— Task brief —
Show every line of the data that contains the string "attachable".

[Dataset entries]
# # #

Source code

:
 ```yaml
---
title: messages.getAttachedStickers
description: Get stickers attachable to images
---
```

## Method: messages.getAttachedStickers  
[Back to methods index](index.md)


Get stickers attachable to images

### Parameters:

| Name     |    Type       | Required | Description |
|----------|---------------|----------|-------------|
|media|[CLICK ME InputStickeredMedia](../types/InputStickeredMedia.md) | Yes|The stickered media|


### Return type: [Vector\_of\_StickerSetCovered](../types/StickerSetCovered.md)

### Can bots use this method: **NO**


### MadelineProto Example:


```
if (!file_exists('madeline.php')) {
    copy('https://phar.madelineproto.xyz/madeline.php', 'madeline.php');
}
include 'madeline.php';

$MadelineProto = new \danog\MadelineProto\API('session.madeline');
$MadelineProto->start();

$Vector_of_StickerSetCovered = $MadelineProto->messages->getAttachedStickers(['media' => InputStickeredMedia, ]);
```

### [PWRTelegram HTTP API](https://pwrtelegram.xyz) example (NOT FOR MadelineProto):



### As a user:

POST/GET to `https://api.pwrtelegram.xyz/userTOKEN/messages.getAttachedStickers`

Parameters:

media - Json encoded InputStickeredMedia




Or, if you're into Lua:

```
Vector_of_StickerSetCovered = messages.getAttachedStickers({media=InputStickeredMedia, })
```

# # #

— Task result —
description: Get stickers attachable to images
Get stickers attachable to images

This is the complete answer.